(E. Munch “L’ urlo”)  In Italia esistono oltre 30 ordini professionali ed è il Paese europeo che ne ha di più. Dovendoli appellare correttamente non dovremmo chiamarli ordini, bensì “caste chiuse” alle quali si dovrebbe accedere (il dubitativo è d’ obbligo)dopo aver penato per alcuni anni come fac-totum dei vari professionisti e “dominus” ai quali ci si affida per […]


(E. Munch “L’ urlo”) 

In Italia esistono oltre 30 ordini professionali ed è il Paese europeo che ne ha di più.
Dovendoli appellare correttamente non dovremmo chiamarli ordini, bensì “caste chiuse” alle quali si dovrebbe accedere (il dubitativo è d’ obbligo)dopo aver penato per alcuni anni come fac-totum dei vari professionisti e “dominus” ai quali ci si affida per una sapiente e onnisciente formazione professionale. Le leggi statali impongono che per far parte di un ordine-casta professionale sia necessario il possesso di un determinato titolo di studio, per alcune professioni è poi previsto un periodo solitamente biennale di praticantato, ed infine il superamento di un apposito esame di abilitazione da sostenersi in un’ unica sessione annuale.
Sin qui appare tutto ben definito, chiaro, organizzato e semplice: si studia, ci si laurea, si pratica e poi si supera un’ esame per poter finalmente esercitare una professione di tutto rispetto con l’ orgoglio di appendere ,all’ esterno dello studio, una targhetta dorata sulla quale si adagia una sinuosa ed aristocratica scrittura che riporta il titolo di: Avv., Dott.
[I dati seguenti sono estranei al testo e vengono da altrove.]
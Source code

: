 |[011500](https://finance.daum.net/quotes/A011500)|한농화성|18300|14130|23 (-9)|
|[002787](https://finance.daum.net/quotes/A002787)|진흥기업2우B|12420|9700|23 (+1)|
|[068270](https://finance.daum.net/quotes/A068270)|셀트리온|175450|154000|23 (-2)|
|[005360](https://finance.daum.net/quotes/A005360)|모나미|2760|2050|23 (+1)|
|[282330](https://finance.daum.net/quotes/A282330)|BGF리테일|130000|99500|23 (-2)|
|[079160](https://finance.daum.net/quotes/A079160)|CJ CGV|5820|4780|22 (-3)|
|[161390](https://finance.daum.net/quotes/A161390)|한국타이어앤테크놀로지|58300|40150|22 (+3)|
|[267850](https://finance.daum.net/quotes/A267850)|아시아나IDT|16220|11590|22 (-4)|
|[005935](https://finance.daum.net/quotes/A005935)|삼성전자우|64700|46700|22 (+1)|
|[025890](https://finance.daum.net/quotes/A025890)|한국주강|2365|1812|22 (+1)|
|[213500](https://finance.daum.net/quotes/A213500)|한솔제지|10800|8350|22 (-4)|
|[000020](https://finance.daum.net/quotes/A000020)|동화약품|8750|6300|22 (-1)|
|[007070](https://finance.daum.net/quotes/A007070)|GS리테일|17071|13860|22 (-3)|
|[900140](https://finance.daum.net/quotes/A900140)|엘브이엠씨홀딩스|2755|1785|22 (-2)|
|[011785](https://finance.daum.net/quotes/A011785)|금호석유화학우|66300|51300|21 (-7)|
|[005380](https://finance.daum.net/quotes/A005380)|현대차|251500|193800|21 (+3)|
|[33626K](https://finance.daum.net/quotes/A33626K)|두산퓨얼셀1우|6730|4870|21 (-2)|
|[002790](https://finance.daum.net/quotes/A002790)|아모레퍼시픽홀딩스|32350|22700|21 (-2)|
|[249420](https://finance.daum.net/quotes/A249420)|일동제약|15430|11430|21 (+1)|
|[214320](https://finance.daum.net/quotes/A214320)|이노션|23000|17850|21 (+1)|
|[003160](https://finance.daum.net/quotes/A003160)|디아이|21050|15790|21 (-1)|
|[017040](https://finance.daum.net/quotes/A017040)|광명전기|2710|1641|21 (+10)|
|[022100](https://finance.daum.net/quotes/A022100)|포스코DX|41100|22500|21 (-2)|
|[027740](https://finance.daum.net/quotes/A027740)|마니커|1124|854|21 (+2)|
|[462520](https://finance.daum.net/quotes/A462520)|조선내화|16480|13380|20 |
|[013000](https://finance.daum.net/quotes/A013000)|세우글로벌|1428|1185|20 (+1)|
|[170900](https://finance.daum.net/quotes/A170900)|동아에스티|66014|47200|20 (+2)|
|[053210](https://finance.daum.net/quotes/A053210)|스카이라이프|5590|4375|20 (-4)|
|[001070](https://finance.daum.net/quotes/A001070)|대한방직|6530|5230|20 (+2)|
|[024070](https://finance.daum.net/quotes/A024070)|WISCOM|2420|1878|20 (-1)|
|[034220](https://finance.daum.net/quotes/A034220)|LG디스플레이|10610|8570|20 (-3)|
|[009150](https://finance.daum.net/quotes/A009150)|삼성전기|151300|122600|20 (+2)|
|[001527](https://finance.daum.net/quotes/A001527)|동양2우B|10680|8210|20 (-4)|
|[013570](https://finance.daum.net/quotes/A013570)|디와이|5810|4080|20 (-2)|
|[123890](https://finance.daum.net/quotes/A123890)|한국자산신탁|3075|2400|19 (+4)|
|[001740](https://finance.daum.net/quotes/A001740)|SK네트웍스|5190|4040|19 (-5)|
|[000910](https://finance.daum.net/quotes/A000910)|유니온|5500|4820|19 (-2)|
Commercialista, Geometra, Ing., Cons. del Lavoro, ecc. ecc…
Essendo un ex praticante avvocato ed avendo frequentato le aule dei tribunali, posso soltanto esporre quali scompensi emotivi hanno gli aspiranti “periti del Diritto”, senza commentare le esperienze dei cadetti iscritti in altri albi professionali. La realtà è pressoché sconcertante. Vi sono giovani praticanti, in media trentenni, sofferenti di malattie psicosomatiche dovute allo stress accumulato per non riuscire a superare l’ esame di abilitazione: uomini in giacca e cravatta che nei corridoi dei palazzi di giustizia assumono pastiglie di maalox per sedare i lancinanti dolori allo stomaco, e donne in tailleur che piangono perchè i loro tentativi di conquistare il tanto agognato titolo professionale hanno raggiunto le edizioni del Grande Fratello.
Tra il serio ed il faceto bisogna ammettere che viamo in un paese in cui la costanza nello studio e l’abnegazione professionale non vengono ripagate. I praticanti sono intellettuali sfruttati, che investono enormi capitali e fanno prostranti sacrifici in attesa di divenire dei professionisti. 
L’ esame per essere abilitati alla professione forense, in Italia, si tiene una sola volta l’ anno, nel mese di dicembre e le statistiche evidenziano che la media dei promossi agli scritti (per poi accedere all’ orale) è del 20%.
E’ mai possibile che su 1000 persone soltanto 200 abbiano acquisito, in due anni di praticantato prestato gratuitamente, le competenze necessarie per essere dei futuri Avvocati?

Se non si eliminano o regolamentano con vero spirito liberale gli ordini professionali, si alimenterà e crescerà a livelli esponenziali il numero dei precari, dei disoccupati, dei giovani avviliti ed esacerbati in virtù del mancato riconoscimento degli sforzi intellettivi profusi per poter professare un lavoro dignitoso.